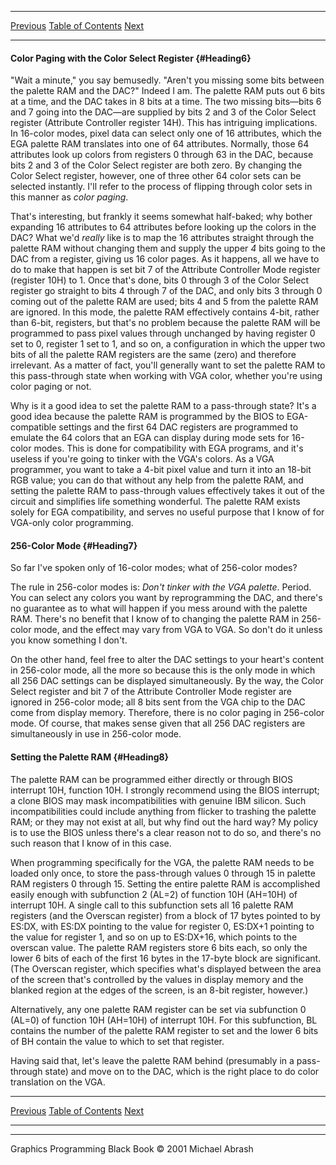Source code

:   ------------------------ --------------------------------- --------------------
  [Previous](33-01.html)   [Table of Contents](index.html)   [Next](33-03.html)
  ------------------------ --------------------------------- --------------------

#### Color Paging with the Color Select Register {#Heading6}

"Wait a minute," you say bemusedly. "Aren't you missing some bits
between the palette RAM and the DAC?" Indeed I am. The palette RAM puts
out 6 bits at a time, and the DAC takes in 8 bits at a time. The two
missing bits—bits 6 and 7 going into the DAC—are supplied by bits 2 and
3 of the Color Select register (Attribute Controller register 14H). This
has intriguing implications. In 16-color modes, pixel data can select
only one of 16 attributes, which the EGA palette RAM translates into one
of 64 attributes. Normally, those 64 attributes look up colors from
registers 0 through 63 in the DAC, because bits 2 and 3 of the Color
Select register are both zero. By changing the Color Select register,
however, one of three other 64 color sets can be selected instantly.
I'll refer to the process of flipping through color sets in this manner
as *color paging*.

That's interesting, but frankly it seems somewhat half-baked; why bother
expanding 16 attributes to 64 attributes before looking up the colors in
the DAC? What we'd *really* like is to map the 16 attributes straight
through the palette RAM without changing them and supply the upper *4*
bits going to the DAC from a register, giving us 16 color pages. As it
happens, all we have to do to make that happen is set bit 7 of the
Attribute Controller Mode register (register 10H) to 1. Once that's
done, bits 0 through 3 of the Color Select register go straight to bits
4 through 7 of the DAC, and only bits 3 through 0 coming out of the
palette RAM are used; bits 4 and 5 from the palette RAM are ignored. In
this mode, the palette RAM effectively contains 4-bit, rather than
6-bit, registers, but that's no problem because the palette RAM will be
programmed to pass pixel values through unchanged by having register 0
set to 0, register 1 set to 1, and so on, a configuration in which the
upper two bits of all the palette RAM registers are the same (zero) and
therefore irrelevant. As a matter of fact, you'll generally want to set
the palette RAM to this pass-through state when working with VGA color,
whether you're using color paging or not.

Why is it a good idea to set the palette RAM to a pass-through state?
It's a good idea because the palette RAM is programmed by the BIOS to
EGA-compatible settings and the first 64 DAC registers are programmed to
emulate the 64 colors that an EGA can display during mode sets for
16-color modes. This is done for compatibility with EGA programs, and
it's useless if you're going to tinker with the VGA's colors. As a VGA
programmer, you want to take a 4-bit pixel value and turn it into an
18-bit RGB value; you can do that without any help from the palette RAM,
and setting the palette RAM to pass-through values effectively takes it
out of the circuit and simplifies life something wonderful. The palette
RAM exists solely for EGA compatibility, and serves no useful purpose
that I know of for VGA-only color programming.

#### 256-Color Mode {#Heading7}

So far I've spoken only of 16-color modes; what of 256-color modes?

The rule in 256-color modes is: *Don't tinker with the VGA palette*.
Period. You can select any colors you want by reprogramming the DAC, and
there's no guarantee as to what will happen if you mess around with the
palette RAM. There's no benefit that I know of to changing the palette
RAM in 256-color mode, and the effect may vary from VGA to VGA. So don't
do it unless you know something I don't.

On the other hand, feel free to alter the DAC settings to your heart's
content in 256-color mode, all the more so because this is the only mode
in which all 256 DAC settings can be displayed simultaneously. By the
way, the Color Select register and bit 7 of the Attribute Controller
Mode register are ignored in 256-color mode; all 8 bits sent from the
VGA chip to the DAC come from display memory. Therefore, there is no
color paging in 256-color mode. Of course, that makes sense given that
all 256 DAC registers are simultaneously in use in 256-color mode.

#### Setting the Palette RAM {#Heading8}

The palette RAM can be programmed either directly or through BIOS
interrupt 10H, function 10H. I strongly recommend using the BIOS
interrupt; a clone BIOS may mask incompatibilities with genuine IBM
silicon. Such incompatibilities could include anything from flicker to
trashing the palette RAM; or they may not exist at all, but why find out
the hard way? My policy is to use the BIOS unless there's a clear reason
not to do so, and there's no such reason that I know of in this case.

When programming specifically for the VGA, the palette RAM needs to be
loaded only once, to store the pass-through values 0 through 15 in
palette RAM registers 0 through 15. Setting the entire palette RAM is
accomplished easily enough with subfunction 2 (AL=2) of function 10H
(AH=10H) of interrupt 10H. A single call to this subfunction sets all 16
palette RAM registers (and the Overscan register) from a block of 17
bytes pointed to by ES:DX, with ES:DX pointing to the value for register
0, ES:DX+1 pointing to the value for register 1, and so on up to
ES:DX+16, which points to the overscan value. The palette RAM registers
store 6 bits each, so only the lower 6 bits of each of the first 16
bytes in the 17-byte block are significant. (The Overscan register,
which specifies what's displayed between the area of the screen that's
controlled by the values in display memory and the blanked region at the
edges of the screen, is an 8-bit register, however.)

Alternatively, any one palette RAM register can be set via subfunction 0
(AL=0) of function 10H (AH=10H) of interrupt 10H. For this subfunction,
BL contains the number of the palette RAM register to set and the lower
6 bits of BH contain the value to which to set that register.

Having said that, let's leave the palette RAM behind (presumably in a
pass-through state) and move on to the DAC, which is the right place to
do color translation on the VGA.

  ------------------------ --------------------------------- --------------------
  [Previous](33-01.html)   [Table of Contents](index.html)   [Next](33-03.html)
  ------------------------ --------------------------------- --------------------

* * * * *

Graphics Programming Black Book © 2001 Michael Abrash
--
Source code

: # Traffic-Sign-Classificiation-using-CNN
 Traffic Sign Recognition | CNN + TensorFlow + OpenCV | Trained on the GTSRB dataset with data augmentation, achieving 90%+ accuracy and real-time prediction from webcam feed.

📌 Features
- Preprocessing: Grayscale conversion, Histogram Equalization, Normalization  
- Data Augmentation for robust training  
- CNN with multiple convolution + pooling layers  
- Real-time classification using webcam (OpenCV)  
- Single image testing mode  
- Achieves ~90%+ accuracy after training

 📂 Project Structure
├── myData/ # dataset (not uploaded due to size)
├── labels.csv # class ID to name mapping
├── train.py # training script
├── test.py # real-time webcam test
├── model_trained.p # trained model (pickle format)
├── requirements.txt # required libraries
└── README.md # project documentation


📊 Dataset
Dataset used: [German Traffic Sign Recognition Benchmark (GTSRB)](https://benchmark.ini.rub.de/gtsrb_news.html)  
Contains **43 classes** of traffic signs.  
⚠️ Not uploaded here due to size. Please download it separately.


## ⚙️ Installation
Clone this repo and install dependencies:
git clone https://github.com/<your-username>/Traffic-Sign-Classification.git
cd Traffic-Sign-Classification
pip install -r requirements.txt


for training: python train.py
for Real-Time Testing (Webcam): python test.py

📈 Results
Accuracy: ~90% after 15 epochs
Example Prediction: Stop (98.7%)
==
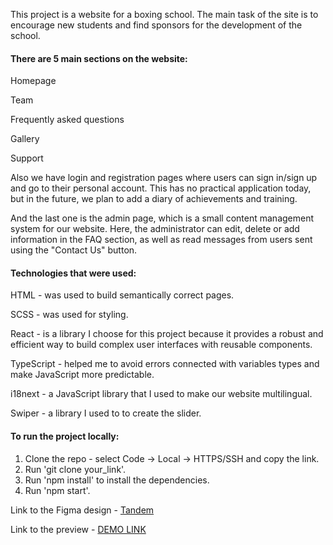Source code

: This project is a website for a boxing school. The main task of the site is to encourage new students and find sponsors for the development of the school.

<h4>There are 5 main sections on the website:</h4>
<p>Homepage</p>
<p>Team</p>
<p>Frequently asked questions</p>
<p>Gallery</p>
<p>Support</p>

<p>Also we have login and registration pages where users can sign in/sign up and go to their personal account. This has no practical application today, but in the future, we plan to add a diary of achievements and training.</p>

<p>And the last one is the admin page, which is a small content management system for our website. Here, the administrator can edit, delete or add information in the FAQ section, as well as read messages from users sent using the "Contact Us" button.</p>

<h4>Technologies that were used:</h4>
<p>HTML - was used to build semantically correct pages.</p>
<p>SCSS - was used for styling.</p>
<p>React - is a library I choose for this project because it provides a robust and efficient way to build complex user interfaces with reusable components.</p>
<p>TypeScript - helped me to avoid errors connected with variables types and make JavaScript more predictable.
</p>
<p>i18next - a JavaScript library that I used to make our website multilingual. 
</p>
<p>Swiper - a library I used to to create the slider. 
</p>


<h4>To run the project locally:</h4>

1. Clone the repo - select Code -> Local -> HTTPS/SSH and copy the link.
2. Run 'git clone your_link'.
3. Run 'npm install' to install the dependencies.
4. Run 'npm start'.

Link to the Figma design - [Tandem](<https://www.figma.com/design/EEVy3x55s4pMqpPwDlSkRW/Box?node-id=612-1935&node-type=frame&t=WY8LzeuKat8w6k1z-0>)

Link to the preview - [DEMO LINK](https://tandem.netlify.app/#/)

__Task item__. Reproduce, word for word and in full, only the lines above that start at the line with "registers 0 through 63" and run through the line with "programmed to pass", both ends included.

__Your solution__.
registers 0 through 63 in the DAC, because bits 2 and 3 of the Color
Select register are both zero. By changing the Color Select register,
however, one of three other 64 color sets can be selected instantly.
I'll refer to the process of flipping through color sets in this manner
as *color paging*.

That's interesting, but frankly it seems somewhat half-baked; why bother
expanding 16 attributes to 64 attributes before looking up the colors in
the DAC? What we'd *really* like is to map the 16 attributes straight
through the palette RAM without changing them and supply the upper *4*
bits going to the DAC from a register, giving us 16 color pages. As it
happens, all we have to do to make that happen is set bit 7 of the
Attribute Controller Mode register (register 10H) to 1. Once that's
done, bits 0 through 3 of the Color Select register go straight to bits
4 through 7 of the DAC, and only bits 3 through 0 coming out of the
palette RAM are used; bits 4 and 5 from the palette RAM are ignored. In
this mode, the palette RAM effectively contains 4-bit, rather than
6-bit, registers, but that's no problem because the palette RAM will be
programmed to pass pixel values through unchanged by having register 0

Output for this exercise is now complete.